(Image credit: University of Alicante)
Heavy rains in Spain have revealed the stone carvings of a phallus, human face and cornucopia at an ancient Roman fort.
The carvings were crafted at Tossal de La Cala, a fort dating to the first century B.C. in modern-day Benidorm, on the Mediterranean coast. Although the ancient art was first spotted in January 2020, city officials and archaeologists made the announcement on May 19, 2023 to “ensure the protection of the relief,” according to a translated statement from the city of Benidorm.
The face, phallus and horn of plenty were carved into an area measuring about 22 by 16.5 inches (57 by 42 centimeters). But the original carving may have been larger, considering that a portion of the rock is missing, Jesús Moratalla, a director of the excavation and an associate professor of archaeology at the University of Alicante, said in the statement.
The trio of carvings are unique “since there are no [known] references to similar engravings and reliefs” in formerly Roman-occupied territories, Ana Pellicer, the councilor for historical and cultural heritage in Benidorm, said in the statement.
Katherine Halcrow, who has a doctorate in classical archaeology from the University of Oxford and was not involved in the excavations, remarked on the carving’s symbolic meanings.

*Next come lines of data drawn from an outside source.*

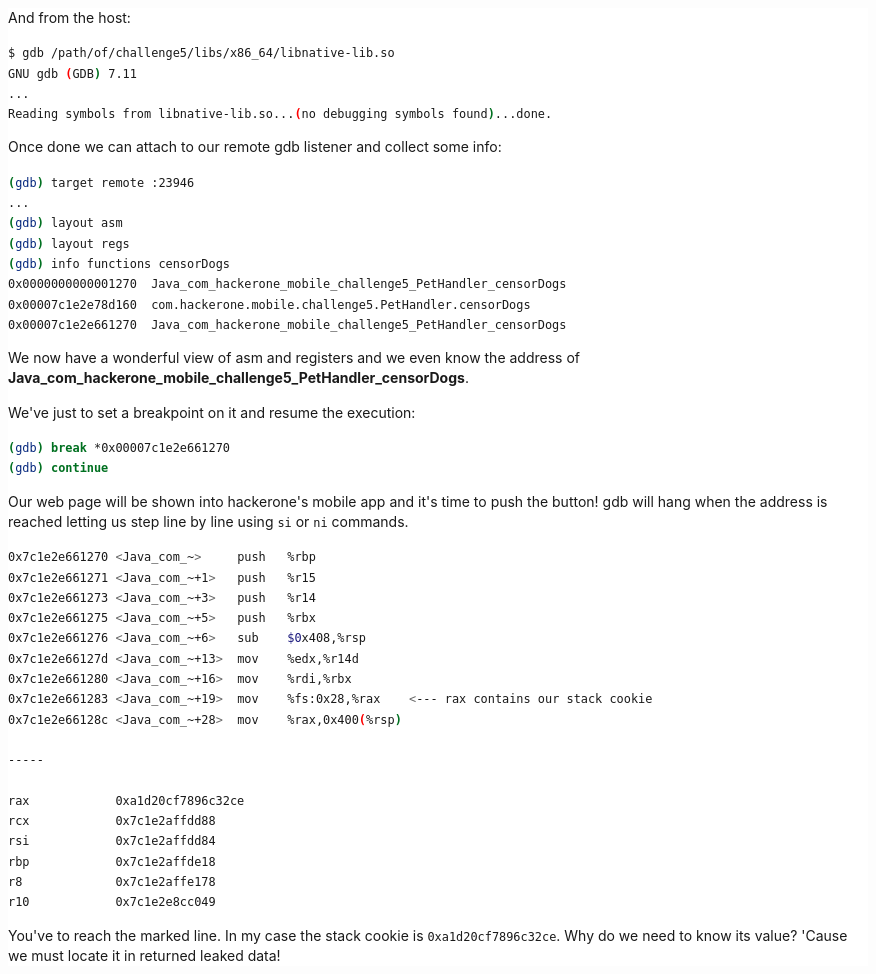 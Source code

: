 And from the host:

```bash
$ gdb /path/of/challenge5/libs/x86_64/libnative-lib.so
GNU gdb (GDB) 7.11
...
Reading symbols from libnative-lib.so...(no debugging symbols found)...done.
```

Once done we can attach to our remote gdb listener and collect some info:

```bash
(gdb) target remote :23946
...
(gdb) layout asm
(gdb) layout regs
(gdb) info functions censorDogs
0x0000000000001270  Java_com_hackerone_mobile_challenge5_PetHandler_censorDogs
0x00007c1e2e78d160  com.hackerone.mobile.challenge5.PetHandler.censorDogs
0x00007c1e2e661270  Java_com_hackerone_mobile_challenge5_PetHandler_censorDogs
```

We now have a wonderful view of asm and registers and we even know the address of **Java_com_hackerone_mobile_challenge5_PetHandler_censorDogs**.

We've just to set a breakpoint on it and resume the execution:

```bash
(gdb) break *0x00007c1e2e661270
(gdb) continue
```

Our web page will be shown into hackerone's mobile app and it's time to push the button! gdb will hang when the address is reached letting us step line by line using `si` or `ni` commands.

```bash
0x7c1e2e661270 <Java_com_~>     push   %rbp
0x7c1e2e661271 <Java_com_~+1>   push   %r15    
0x7c1e2e661273 <Java_com_~+3>   push   %r14  
0x7c1e2e661275 <Java_com_~+5>   push   %rbx  
0x7c1e2e661276 <Java_com_~+6>   sub    $0x408,%rsp  
0x7c1e2e66127d <Java_com_~+13>  mov    %edx,%r14d  
0x7c1e2e661280 <Java_com_~+16>  mov    %rdi,%rbx           
0x7c1e2e661283 <Java_com_~+19>  mov    %fs:0x28,%rax    <--- rax contains our stack cookie
0x7c1e2e66128c <Java_com_~+28>  mov    %rax,0x400(%rsp)

-----

rax            0xa1d20cf7896c32ce
rcx            0x7c1e2affdd88
rsi            0x7c1e2affdd84
rbp            0x7c1e2affde18
r8             0x7c1e2affe178
r10            0x7c1e2e8cc049
```

You've to reach the marked line. In my case the stack cookie is `0xa1d20cf7896c32ce`. Why do we need to know its value? 'Cause we must locate it in returned leaked data!
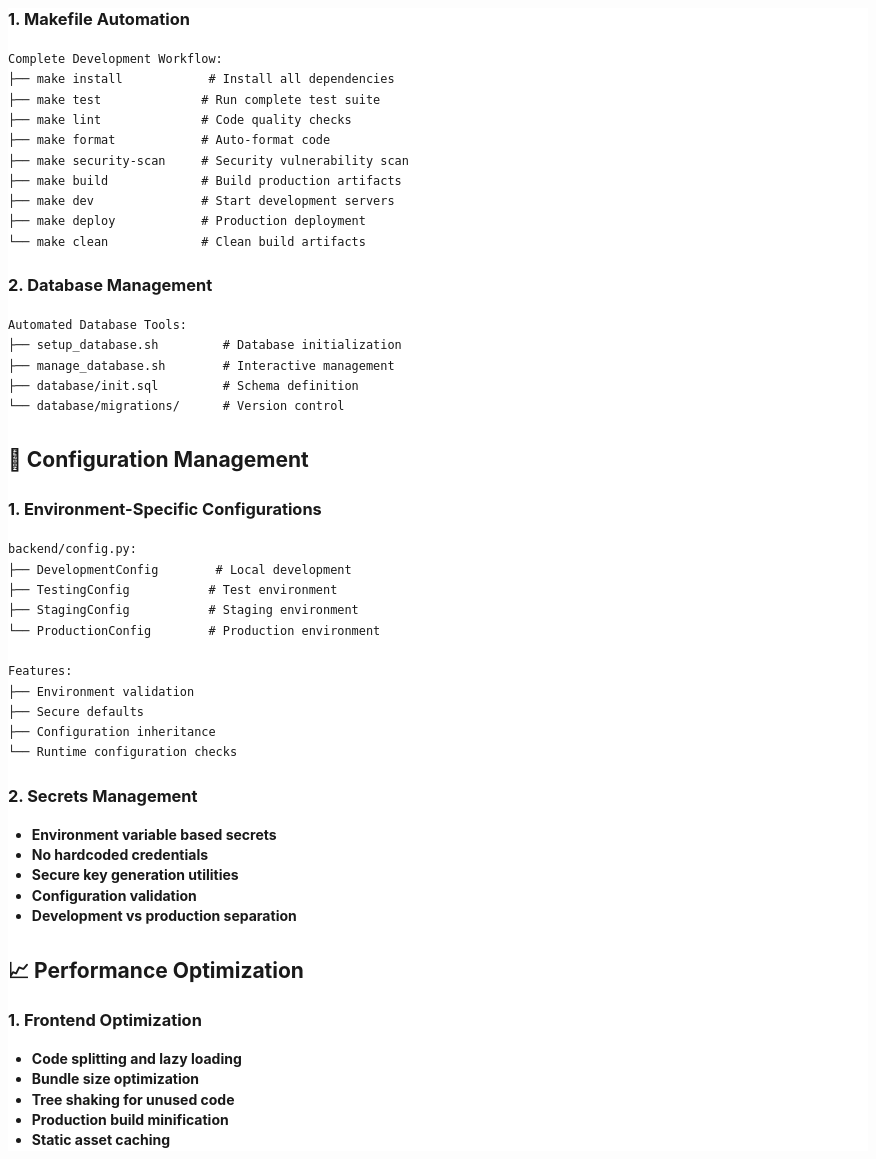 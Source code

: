 ### 1. Makefile Automation
```
Complete Development Workflow:
├── make install            # Install all dependencies
├── make test              # Run complete test suite
├── make lint              # Code quality checks
├── make format            # Auto-format code
├── make security-scan     # Security vulnerability scan
├── make build             # Build production artifacts
├── make dev               # Start development servers
├── make deploy            # Production deployment
└── make clean             # Clean build artifacts
```

### 2. Database Management
```
Automated Database Tools:
├── setup_database.sh         # Database initialization
├── manage_database.sh        # Interactive management
├── database/init.sql         # Schema definition
└── database/migrations/      # Version control
```

## 🔧 Configuration Management

### 1. Environment-Specific Configurations
```
backend/config.py:
├── DevelopmentConfig        # Local development
├── TestingConfig           # Test environment
├── StagingConfig           # Staging environment
└── ProductionConfig        # Production environment

Features:
├── Environment validation
├── Secure defaults
├── Configuration inheritance
└── Runtime configuration checks
```

### 2. Secrets Management
- **Environment variable based secrets**
- **No hardcoded credentials**
- **Secure key generation utilities**
- **Configuration validation**
- **Development vs production separation**

## 📈 Performance Optimization

### 1. Frontend Optimization
- **Code splitting and lazy loading**
- **Bundle size optimization**
- **Tree shaking for unused code**
- **Production build minification**
- **Static asset caching**
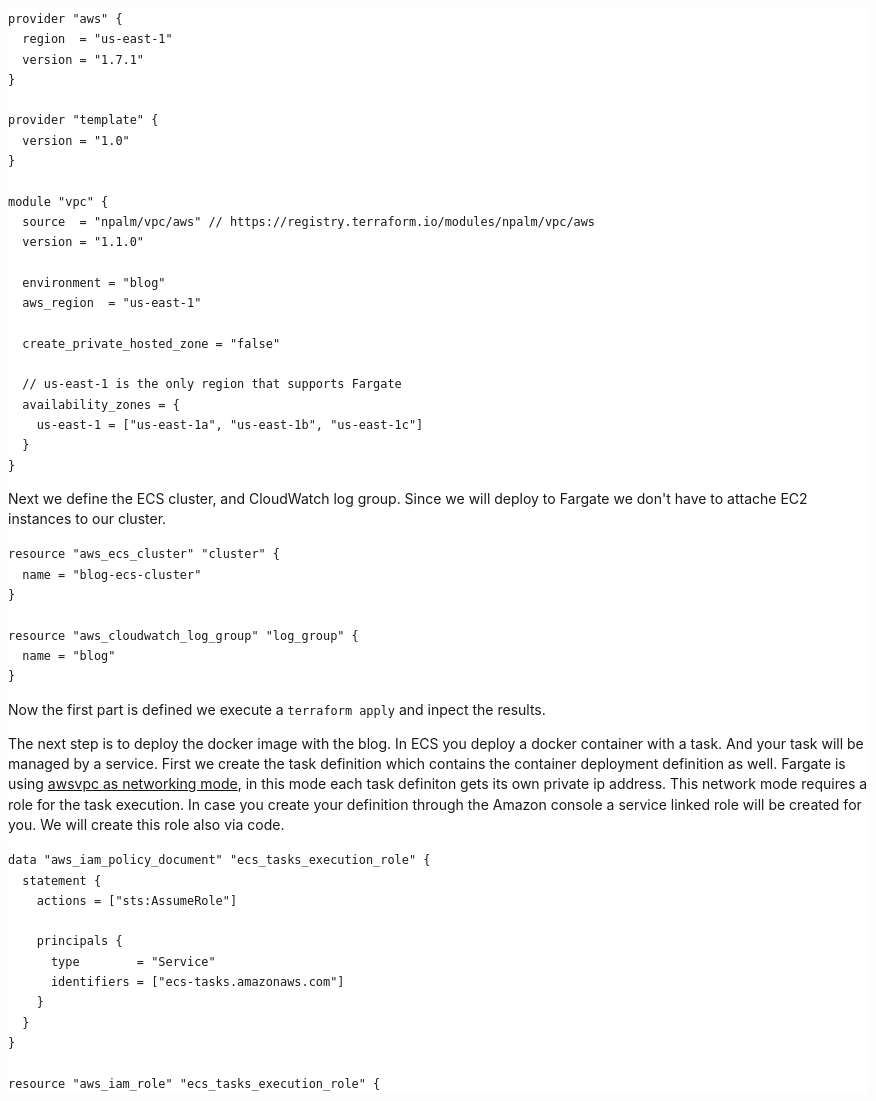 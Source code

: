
 ```
provider "aws" {
  region  = "us-east-1"
  version = "1.7.1"
}

provider "template" {
  version = "1.0"
}

module "vpc" {
  source  = "npalm/vpc/aws" // https://registry.terraform.io/modules/npalm/vpc/aws
  version = "1.1.0"

  environment = "blog"
  aws_region  = "us-east-1"

  create_private_hosted_zone = "false"

  // us-east-1 is the only region that supports Fargate
  availability_zones = {
    us-east-1 = ["us-east-1a", "us-east-1b", "us-east-1c"]
  }
}

```

Next we define the ECS cluster, and CloudWatch log group. Since we will deploy to Fargate we don't have to attache EC2 instances to our cluster.

```
resource "aws_ecs_cluster" "cluster" {
  name = "blog-ecs-cluster"
}

resource "aws_cloudwatch_log_group" "log_group" {
  name = "blog"
}
```
Now the first part is defined we execute a `terraform apply` and inpect the results.

<asciinema-player src="{{ site.baseurl }}/assets/2018-01-30-fargate_with_terraform/asciinema/fargate-terraform-1.json"
  cols="166" rows="15" autoplay="true" loop="true" speed="1.5">
</asciinema-player>

The next step is to deploy the docker image with the blog. In ECS you deploy a docker container with a task. And your task will be managed by a service. First we create the task definition which contains the container deployment definition as well. Fargate is using [awsvpc as networking mode](https://docs.aws.amazon.com/AmazonECS/latest/developerguide/task-networking.html), in this mode each task definiton gets its own private ip address. This network mode requires a role for the task execution. In case you create your definition through the Amazon console a service linked role will be created for you. We will create this role also via code.
```
data "aws_iam_policy_document" "ecs_tasks_execution_role" {
  statement {
    actions = ["sts:AssumeRole"]

    principals {
      type        = "Service"
      identifiers = ["ecs-tasks.amazonaws.com"]
    }
  }
}

resource "aws_iam_role" "ecs_tasks_execution_role" {
``` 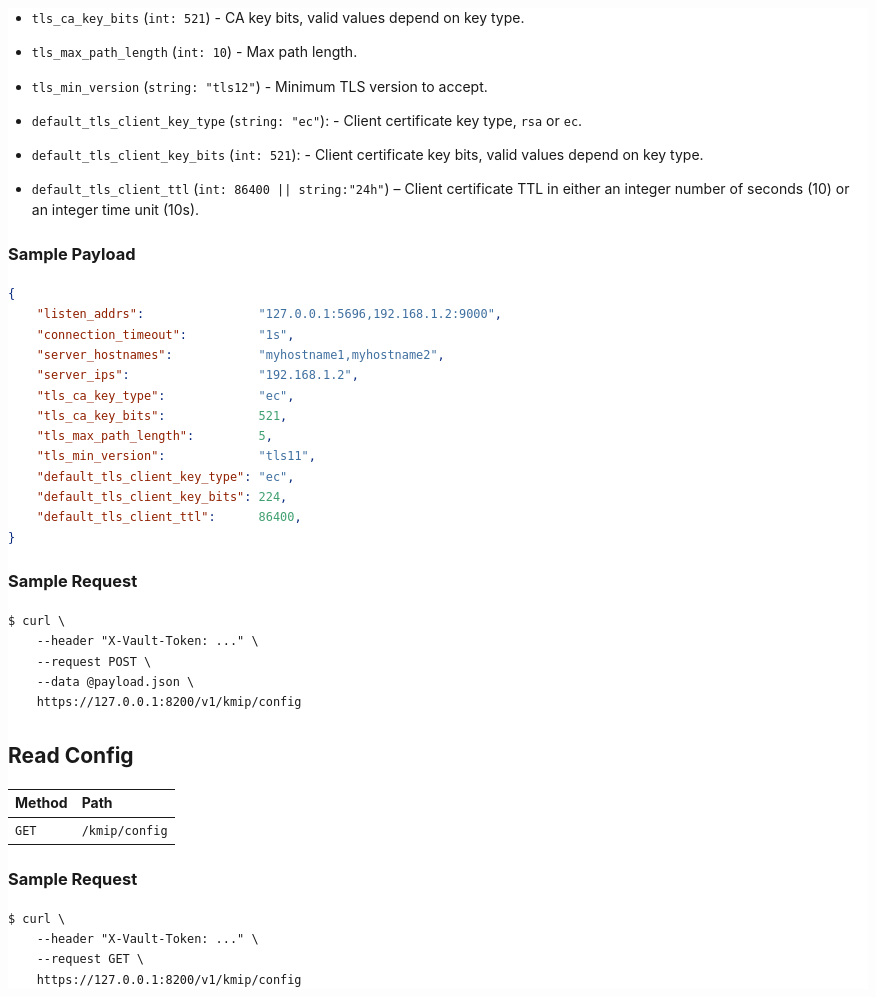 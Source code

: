 - `tls_ca_key_bits` (`int: 521`) - CA key bits, valid values depend on key type.

- `tls_max_path_length` (`int: 10`) - Max path length.

- `tls_min_version` (`string: "tls12"`) - Minimum TLS version to accept.

- `default_tls_client_key_type` (`string: "ec"`): - Client certificate key type, 
  `rsa` or `ec`.

- `default_tls_client_key_bits` (`int: 521`): - Client certificate key bits, valid 
  values depend on key type.
  
- `default_tls_client_ttl` (`int: 86400 || string:"24h"`) – Client certificate 
  TTL in either an integer number of seconds (10) or an integer time unit (10s).

### Sample Payload

```json
{
    "listen_addrs":                "127.0.0.1:5696,192.168.1.2:9000",
    "connection_timeout":          "1s",
    "server_hostnames":            "myhostname1,myhostname2",
    "server_ips":                  "192.168.1.2",
    "tls_ca_key_type":             "ec",
    "tls_ca_key_bits":             521,
    "tls_max_path_length":         5,
    "tls_min_version":             "tls11",
    "default_tls_client_key_type": "ec",
    "default_tls_client_key_bits": 224,
    "default_tls_client_ttl":      86400,
}
```

### Sample Request

```
$ curl \
    --header "X-Vault-Token: ..." \
    --request POST \
    --data @payload.json \
    https://127.0.0.1:8200/v1/kmip/config
```

## Read Config

| Method   | Path                     |
| :------------------------| :------------------------ |
| `GET`    | `/kmip/config`            |

### Sample Request

```
$ curl \
    --header "X-Vault-Token: ..." \
    --request GET \
    https://127.0.0.1:8200/v1/kmip/config
```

Both the horn of plenty and the phallus were “traditionally seen as harbingers or talismans of good luck, protection, and plenty,” Halcrow told Live Science in an email. “The phallus in particular would have had an apotropaic function, meaning its function would have been to ward off evil from the site and the people associated with it.”
The protective qualities of phalli are attested by ancient Roman writers Marcus Terentius Varro (lived 116 B.C. to 27 B.C.) and Pliny the Elder (A.D. 23 to 79).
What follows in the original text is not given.